Republican nominee George W. Bush continues to raise money for his presidential campaign at a blistering pace in Maryland, according to the latest figures from the Federal Elections Commission.
The Texas governor raised $64,203 in Maryland in June, well ahead of the $16,675 raised in the state that month by Vice President Al Gore, a Democrat.
As of June 30, Bush had collected a total of $1.68 million from individual donors in the heavily Democratic state, compared to $1.41 million for Gore, the presumptive Democratic nominee.
Maryland contributions accounted for 1.8 percent of Bush’s $91.3 million national total from individual contributors, and nearly 3 percent of Gore’s total of $47.7 million.
Bush’s success in Maryland is noteworthy because voter registration in the state is 50.9 percent Democrat to 30.9 percent Republican.
But Mason-Dixon polls taken in the state from July 12-15 show the race to be a statistical dead heat, Gore holding a 43 percent to 40 percent lead over Bush in a four-man race including Reform Party nominee Pat Buchanan and Green Party nominee Ralph Nader. Ten percent of voters were undecided in that July poll, which had a 4-point margin of error.
Gore’s lead in the polls has faded since March, when he led Bush by 8 percentage points, 46 to 38. Coincidentally, that was the only month of the campaign in which Gore edged Bush in fund raising.
Much of Bush’s success can be attributed to his ability to tap contributors who have not always been available to Republican candidates. Ellen Sauerbrey helped establish new fund-raising bases for Maryland Republicans in her recent, but unsuccessful, gubernatorial bids. In 1998, she was just barely edged out in fund-raising by Gov. Parris Glendening, who raised $4.72 million to Sauerbrey’s $4.69 million.

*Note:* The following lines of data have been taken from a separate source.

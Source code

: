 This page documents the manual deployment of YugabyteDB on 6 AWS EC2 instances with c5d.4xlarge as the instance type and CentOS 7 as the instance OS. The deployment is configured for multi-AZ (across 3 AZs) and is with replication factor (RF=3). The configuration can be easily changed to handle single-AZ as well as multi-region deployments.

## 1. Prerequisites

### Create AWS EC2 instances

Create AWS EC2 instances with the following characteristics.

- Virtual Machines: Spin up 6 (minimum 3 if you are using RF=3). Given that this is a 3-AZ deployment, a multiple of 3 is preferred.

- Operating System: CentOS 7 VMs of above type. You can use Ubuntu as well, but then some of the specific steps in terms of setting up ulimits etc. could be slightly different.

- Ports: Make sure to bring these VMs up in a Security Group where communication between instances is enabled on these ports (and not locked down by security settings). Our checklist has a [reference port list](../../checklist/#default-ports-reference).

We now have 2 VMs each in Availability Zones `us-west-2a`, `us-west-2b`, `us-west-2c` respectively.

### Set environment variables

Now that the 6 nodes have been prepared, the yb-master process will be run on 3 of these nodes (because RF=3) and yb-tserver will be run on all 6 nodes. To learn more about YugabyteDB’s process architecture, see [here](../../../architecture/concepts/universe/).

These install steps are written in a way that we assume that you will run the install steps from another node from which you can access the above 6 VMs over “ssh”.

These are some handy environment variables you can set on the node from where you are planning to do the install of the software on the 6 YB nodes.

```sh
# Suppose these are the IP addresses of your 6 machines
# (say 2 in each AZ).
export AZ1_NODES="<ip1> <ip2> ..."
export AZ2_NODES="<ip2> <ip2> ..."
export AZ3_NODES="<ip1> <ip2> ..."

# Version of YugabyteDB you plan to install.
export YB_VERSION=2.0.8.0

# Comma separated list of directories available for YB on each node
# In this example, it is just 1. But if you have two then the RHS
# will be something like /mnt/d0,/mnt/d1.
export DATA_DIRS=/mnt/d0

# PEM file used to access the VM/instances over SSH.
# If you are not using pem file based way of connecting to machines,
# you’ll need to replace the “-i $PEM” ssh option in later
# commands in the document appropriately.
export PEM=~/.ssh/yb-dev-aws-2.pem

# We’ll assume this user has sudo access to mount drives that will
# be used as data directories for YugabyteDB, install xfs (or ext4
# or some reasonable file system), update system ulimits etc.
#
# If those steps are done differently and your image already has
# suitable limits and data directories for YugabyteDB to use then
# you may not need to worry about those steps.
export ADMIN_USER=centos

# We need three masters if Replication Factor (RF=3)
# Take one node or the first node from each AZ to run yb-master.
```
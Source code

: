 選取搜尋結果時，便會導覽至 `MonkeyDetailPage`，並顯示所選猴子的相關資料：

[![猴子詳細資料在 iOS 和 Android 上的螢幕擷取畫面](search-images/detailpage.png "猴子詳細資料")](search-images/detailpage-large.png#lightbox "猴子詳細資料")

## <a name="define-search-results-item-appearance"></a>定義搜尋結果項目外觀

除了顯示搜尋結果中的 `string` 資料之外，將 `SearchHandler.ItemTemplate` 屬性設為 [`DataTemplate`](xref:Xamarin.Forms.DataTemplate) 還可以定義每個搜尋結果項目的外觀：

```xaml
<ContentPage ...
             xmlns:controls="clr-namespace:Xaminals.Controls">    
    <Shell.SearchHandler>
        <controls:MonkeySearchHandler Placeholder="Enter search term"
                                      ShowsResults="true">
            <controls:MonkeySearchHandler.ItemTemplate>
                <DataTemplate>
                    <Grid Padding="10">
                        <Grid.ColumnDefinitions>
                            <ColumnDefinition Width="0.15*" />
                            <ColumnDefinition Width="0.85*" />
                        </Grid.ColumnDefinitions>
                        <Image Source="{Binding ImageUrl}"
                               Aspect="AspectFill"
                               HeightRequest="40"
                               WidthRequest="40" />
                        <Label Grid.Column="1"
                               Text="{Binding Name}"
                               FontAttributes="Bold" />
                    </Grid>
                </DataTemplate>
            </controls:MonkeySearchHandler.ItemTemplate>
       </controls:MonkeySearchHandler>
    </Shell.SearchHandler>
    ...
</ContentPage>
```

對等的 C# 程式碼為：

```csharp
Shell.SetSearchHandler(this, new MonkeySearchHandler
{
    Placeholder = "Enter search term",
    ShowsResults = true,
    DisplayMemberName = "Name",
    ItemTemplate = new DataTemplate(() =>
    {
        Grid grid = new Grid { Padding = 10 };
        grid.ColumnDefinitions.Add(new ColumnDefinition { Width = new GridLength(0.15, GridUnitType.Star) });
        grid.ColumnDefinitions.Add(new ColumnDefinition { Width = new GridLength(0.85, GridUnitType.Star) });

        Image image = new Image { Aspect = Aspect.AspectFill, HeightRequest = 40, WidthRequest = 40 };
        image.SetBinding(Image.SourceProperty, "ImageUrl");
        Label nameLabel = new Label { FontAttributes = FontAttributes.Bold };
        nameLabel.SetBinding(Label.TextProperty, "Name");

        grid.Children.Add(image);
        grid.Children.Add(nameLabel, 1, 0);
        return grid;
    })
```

Sauerbrey, who is Bush’s Maryland campaign chairwoman, acknowledged that it has been a difficult state for Republicans to raise money. In 1996, President Clinton raised more than twice as much in Maryland as the Republican nominee, Bob Dole, and he went on to defeat Dole by 16 percentage points in the state. Clinton held a 27 percent fund-raising edge over former President Bush in Maryland in 1992, and won the state by a 14 percent margin.
But Sauerbrey said the fund-raising edge this time around is just one positive sign for the younger Bush’s campaign.
“George Bush is a far more popular candidate [than Dole] and has been, I think, blessed by the party unifying around him early and perceiving that he has a chance to win,” she said.
Bush’s fund-raising edge is in part due to the campaign’s decision early on to forgo federal matching funds through the primaries, allowing it to aggressively raise and spend an unlimited amount from private contributions up to the convention. Gore, who accepted the federal matching funds, was subject to the federal spending limitations of $33.5 million that came with the money.
Both Bush and Gore will accept $67.5 million in public funds for the general election, to be distributed after each claims their party’s nomination.